Software-Defined Hardware Architectures

Hardware-software co-design is established, but the migration to multiprocessor systems adds many new challenges.

popularity

Hardware/software co-design has been a goal for several decades, but success has been limited. More recently, progress has been made in optimizing a processor as well as the addition of accelerators for a given software workload. While those two techniques can produce incredible gains, it is not enough.

With increasing demands being placed on all types of processing, single-processor solutions serve an ever-decreasing niche. As soon as multiple processors are required, the interconnect, and the communications and memory architectures play a huge role in the overall efficiency and effectiveness of the solution.

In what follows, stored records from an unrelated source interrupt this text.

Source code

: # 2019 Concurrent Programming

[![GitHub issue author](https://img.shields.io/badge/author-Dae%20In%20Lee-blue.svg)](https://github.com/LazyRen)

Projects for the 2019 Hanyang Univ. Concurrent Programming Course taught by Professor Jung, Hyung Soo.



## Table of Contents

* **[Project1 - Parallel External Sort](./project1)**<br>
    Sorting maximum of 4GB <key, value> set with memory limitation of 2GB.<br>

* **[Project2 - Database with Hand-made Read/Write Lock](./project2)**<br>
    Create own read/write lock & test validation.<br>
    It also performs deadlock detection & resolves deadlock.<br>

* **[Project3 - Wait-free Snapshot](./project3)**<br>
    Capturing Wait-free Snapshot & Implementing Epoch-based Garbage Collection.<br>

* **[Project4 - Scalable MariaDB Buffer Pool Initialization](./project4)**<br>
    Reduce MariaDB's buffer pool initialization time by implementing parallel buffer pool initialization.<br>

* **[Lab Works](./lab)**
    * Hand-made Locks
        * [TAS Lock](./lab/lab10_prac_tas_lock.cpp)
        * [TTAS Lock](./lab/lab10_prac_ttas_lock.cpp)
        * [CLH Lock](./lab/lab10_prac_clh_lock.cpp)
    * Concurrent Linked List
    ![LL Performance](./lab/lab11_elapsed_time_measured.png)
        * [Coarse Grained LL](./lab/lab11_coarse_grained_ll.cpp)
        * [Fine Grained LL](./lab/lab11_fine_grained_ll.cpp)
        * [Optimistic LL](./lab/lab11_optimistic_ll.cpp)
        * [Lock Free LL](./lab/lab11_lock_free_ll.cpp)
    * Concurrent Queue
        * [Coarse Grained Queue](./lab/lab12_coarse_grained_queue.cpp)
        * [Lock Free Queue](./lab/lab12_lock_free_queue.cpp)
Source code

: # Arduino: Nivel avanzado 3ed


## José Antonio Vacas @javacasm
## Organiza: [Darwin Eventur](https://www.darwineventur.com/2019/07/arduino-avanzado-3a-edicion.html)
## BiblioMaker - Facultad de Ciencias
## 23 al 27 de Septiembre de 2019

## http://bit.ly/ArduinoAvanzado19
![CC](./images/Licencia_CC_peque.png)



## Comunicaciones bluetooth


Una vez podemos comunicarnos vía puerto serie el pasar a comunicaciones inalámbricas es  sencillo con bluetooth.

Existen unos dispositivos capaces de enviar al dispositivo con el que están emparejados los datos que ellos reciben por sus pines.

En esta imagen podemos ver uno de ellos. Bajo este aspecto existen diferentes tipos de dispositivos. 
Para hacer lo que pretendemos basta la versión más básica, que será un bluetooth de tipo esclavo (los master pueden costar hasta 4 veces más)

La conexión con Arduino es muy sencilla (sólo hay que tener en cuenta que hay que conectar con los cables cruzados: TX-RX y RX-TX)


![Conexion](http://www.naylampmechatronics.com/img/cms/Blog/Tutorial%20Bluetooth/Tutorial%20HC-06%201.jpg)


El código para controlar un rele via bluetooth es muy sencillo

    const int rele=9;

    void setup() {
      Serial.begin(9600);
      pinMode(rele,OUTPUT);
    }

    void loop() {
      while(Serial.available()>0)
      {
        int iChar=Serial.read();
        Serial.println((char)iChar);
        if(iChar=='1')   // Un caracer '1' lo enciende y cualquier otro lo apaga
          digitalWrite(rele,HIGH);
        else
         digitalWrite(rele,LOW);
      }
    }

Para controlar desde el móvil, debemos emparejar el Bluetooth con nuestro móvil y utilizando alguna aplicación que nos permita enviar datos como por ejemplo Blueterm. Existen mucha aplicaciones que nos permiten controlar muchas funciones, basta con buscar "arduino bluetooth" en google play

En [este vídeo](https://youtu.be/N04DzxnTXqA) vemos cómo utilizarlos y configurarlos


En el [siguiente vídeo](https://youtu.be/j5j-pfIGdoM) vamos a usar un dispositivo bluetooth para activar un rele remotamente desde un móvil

Tools do exist for all of the necessary tasks, but no single tool exists that can do all of them. Flows are rudimentary, but with massively increasing attention — largely brought about by the RISC-V processor architecture — we can expect progress to be quick.

“We are at a very interesting point in time for chip design or product design,” says Simon Davidmann, founder and CEO for Imperas Software. “Today, pretty much all electronic products are defined by their software. And it’s not just one little bit of software. Think about the complexity of ADAS or inference engines. We have these software workloads, and now we’re having to design chips to implement them. You can’t have a single processor because we haven’t got the silicon technology. It ends up being fabrics of processors. ADAS needs orders of magnitude more processing than is available from a handful of SMP processors. Nobody can sell me a chip that will do what I want, so I’ve got to build my own chip. You need three things. You need the optimized processors, you need the interconnect, and then you need the accelerators with the processors.”

In preparation for this story, a number of interviews were conducted. Siemens put forth three experts, each from a different division in the company. This call is a good indication of the challenge within the industry,” observed Neil Hand, director of strategy for design verification technology at Siemens Digital Industries Software. “Whoever you talk to, whatever their focus, they see the problem somewhat differently. “

State-of-the-art
While the notion of processor plus accelerator was first introduced with the Intel 8086/8087 in 1980, all of that functionality was crammed onto a single processor in PCs starting with the Intel Pentium in 1993. But in the mobile world, not all of that functionality was combined due to stringent power and area limitations.

“Mobile devices have looked like this for decades, with GPUs, video, display, ISP, and DSP all accelerating specific parts of the mobile workload,” says Peter Greenhalgh, senior vice president of technology at Arm. “We only have to narrow this view slightly to arrive at networking equipment, which consists of many accelerators (e.g. for packet processing) surrounding an applications processor.”

Two things are changing, though. First, the processor itself now can be modified for particular applications or use cases. And second, the software is increasingly driving the process.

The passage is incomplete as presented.